Data extracted from a collection
------------------------------------------------------------

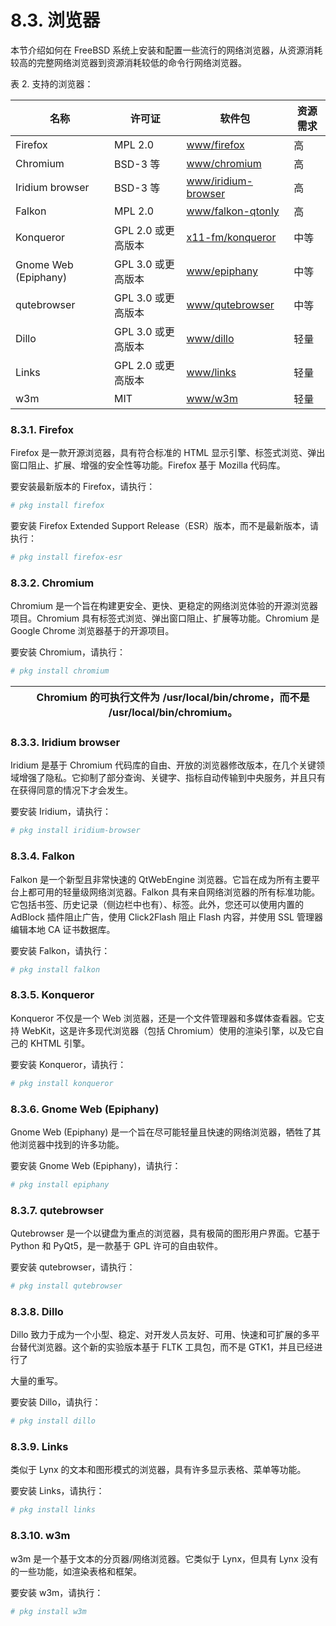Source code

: # 8.3. 浏览器


本节介绍如何在 FreeBSD 系统上安装和配置一些流行的网络浏览器，从资源消耗较高的完整网络浏览器到资源消耗较低的命令行网络浏览器。

表 2. 支持的浏览器：

| 名称                 | 许可证             | 软件包                                                                          | 资源需求 |
| -------------------- | ------------------ | ------------------------------------------------------------------------------- | -------- |
| Firefox              | MPL 2.0            | [www/firefox](https://cgit.freebsd.org/ports/tree/www/firefox/)                 | 高       |
| Chromium             | BSD-3 等           | [www/chromium](https://cgit.freebsd.org/ports/tree/www/chromium/)               | 高       |
| Iridium browser      | BSD-3 等           | [www/iridium-browser](https://cgit.freebsd.org/ports/tree/www/iridium-browser/) | 高       |
| Falkon               | MPL 2.0            | [www/falkon-qtonly](https://cgit.freebsd.org/ports/tree/www/falkon-qtonly/)     | 高       |
| Konqueror            | GPL 2.0 或更高版本 | [x11-fm/konqueror](https://cgit.freebsd.org/ports/tree/x11-fm/konqueror/)       | 中等     |
| Gnome Web (Epiphany) | GPL 3.0 或更高版本 | [www/epiphany](https://cgit.freebsd.org/ports/tree/www/epiphany/)               | 中等     |
| qutebrowser          | GPL 3.0 或更高版本 | [www/qutebrowser](https://cgit.freebsd.org/ports/tree/www/qutebrowser/)         | 中等     |
| Dillo                | GPL 3.0 或更高版本 | [www/dillo](https://cgit.freebsd.org/ports/tree/www/dillo/)                     | 轻量     |
| Links                | GPL 2.0 或更高版本 | [www/links](https://cgit.freebsd.org/ports/tree/www/links/)                     | 轻量     |
| w3m                  | MIT                | [www/w3m](https://cgit.freebsd.org/ports/tree/www/w3m/)                         | 轻量     |

### 8.3.1. Firefox

Firefox 是一款开源浏览器，具有符合标准的 HTML 显示引擎、标签式浏览、弹出窗口阻止、扩展、增强的安全性等功能。Firefox 基于 Mozilla 代码库。

要安装最新版本的 Firefox，请执行：

```bash
# pkg install firefox
```

要安装 Firefox Extended Support Release（ESR）版本，而不是最新版本，请执行：

```bash
# pkg install firefox-esr
```

### 8.3.2. Chromium

Chromium 是一个旨在构建更安全、更快、更稳定的网络浏览体验的开源浏览器项目。Chromium 具有标签式浏览、弹出窗口阻止、扩展等功能。Chromium 是 Google Chrome 浏览器基于的开源项目。

要安装 Chromium，请执行：

```bash
# pkg install chromium
```

|     | Chromium 的可执行文件为 **/usr/local/bin/chrome**，而不是 **/usr/local/bin/chromium**。 |
| --- | --------------------------------------------------------------------------------------- |

### 8.3.3. Iridium browser

Iridium 是基于 Chromium 代码库的自由、开放的浏览器修改版本，在几个关键领域增强了隐私。它抑制了部分查询、关键字、指标自动传输到中央服务，并且只有在获得同意的情况下才会发生。

要安装 Iridium，请执行：

```bash
# pkg install iridium-browser
```

### 8.3.4. Falkon

Falkon 是一个新型且非常快速的 QtWebEngine 浏览器。它旨在成为所有主要平台上都可用的轻量级网络浏览器。Falkon 具有来自网络浏览器的所有标准功能。它包括书签、历史记录（侧边栏中也有）、标签。此外，您还可以使用内置的 AdBlock 插件阻止广告，使用 Click2Flash 阻止 Flash 内容，并使用 SSL 管理器编辑本地 CA 证书数据库。

要安装 Falkon，请执行：

```bash
# pkg install falkon
```

### 8.3.5. Konqueror

Konqueror 不仅是一个 Web 浏览器，还是一个文件管理器和多媒体查看器。它支持 WebKit，这是许多现代浏览器（包括 Chromium）使用的渲染引擎，以及它自己的 KHTML 引擎。

要安装 Konqueror，请执行：

```bash
# pkg install konqueror
```

### 8.3.6. Gnome Web (Epiphany)

Gnome Web (Epiphany) 是一个旨在尽可能轻量且快速的网络浏览器，牺牲了其他浏览器中找到的许多功能。

要安装 Gnome Web (Epiphany)，请执行：

```bash
# pkg install epiphany
```

### 8.3.7. qutebrowser

Qutebrowser 是一个以键盘为重点的浏览器，具有极简的图形用户界面。它基于 Python 和 PyQt5，是一款基于 GPL 许可的自由软件。

要安装 qutebrowser，请执行：

```bash
# pkg install qutebrowser
```

### 8.3.8. Dillo

Dillo 致力于成为一个小型、稳定、对开发人员友好、可用、快速和可扩展的多平台替代浏览器。这个新的实验版本基于 FLTK 工具包，而不是 GTK1，并且已经进行了

大量的重写。

要安装 Dillo，请执行：

```bash
# pkg install dillo
```

### 8.3.9. Links

类似于 Lynx 的文本和图形模式的浏览器，具有许多显示表格、菜单等功能。

要安装 Links，请执行：

```bash
# pkg install links
```

### 8.3.10. w3m

w3m 是一个基于文本的分页器/网络浏览器。它类似于 Lynx，但具有 Lynx 没有的一些功能，如渲染表格和框架。

要安装 w3m，请执行：

```bash
# pkg install w3m
```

------------------------------------------------------------

What you return should consist solely of the lines from the one containing "要安装 Firefox Extended" through the end of the entries above, reproduced exactly.

TASK RESPONSE
要安装 Firefox Extended Support Release（ESR）版本，而不是最新版本，请执行：

```bash
# pkg install firefox-esr
```

### 8.3.2. Chromium

Chromium 是一个旨在构建更安全、更快、更稳定的网络浏览体验的开源浏览器项目。Chromium 具有标签式浏览、弹出窗口阻止、扩展等功能。Chromium 是 Google Chrome 浏览器基于的开源项目。

要安装 Chromium，请执行：

```bash
# pkg install chromium
```

|     | Chromium 的可执行文件为 **/usr/local/bin/chrome**，而不是 **/usr/local/bin/chromium**。 |
| --- | --------------------------------------------------------------------------------------- |

### 8.3.3. Iridium browser

Iridium 是基于 Chromium 代码库的自由、开放的浏览器修改版本，在几个关键领域增强了隐私。它抑制了部分查询、关键字、指标自动传输到中央服务，并且只有在获得同意的情况下才会发生。

要安装 Iridium，请执行：

```bash
# pkg install iridium-browser
```

### 8.3.4. Falkon

Falkon 是一个新型且非常快速的 QtWebEngine 浏览器。它旨在成为所有主要平台上都可用的轻量级网络浏览器。Falkon 具有来自网络浏览器的所有标准功能。它包括书签、历史记录（侧边栏中也有）、标签。此外，您还可以使用内置的 AdBlock 插件阻止广告，使用 Click2Flash 阻止 Flash 内容，并使用 SSL 管理器编辑本地 CA 证书数据库。

要安装 Falkon，请执行：

```bash
# pkg install falkon
```

### 8.3.5. Konqueror

Konqueror 不仅是一个 Web 浏览器，还是一个文件管理器和多媒体查看器。它支持 WebKit，这是许多现代浏览器（包括 Chromium）使用的渲染引擎，以及它自己的 KHTML 引擎。

要安装 Konqueror，请执行：

```bash
# pkg install konqueror
```

### 8.3.6. Gnome Web (Epiphany)

Gnome Web (Epiphany) 是一个旨在尽可能轻量且快速的网络浏览器，牺牲了其他浏览器中找到的许多功能。

要安装 Gnome Web (Epiphany)，请执行：

```bash
# pkg install epiphany
```

### 8.3.7. qutebrowser

Qutebrowser 是一个以键盘为重点的浏览器，具有极简的图形用户界面。它基于 Python 和 PyQt5，是一款基于 GPL 许可的自由软件。

要安装 qutebrowser，请执行：

```bash
# pkg install qutebrowser
```

### 8.3.8. Dillo

Dillo 致力于成为一个小型、稳定、对开发人员友好、可用、快速和可扩展的多平台替代浏览器。这个新的实验版本基于 FLTK 工具包，而不是 GTK1，并且已经进行了

大量的重写。

要安装 Dillo，请执行：

```bash
# pkg install dillo
```

### 8.3.9. Links

类似于 Lynx 的文本和图形模式的浏览器，具有许多显示表格、菜单等功能。

要安装 Links，请执行：

```bash
# pkg install links
```

### 8.3.10. w3m

w3m 是一个基于文本的分页器/网络浏览器。它类似于 Lynx，但具有 Lynx 没有的一些功能，如渲染表格和框架。

要安装 w3m，请执行：

```bash
# pkg install w3m
```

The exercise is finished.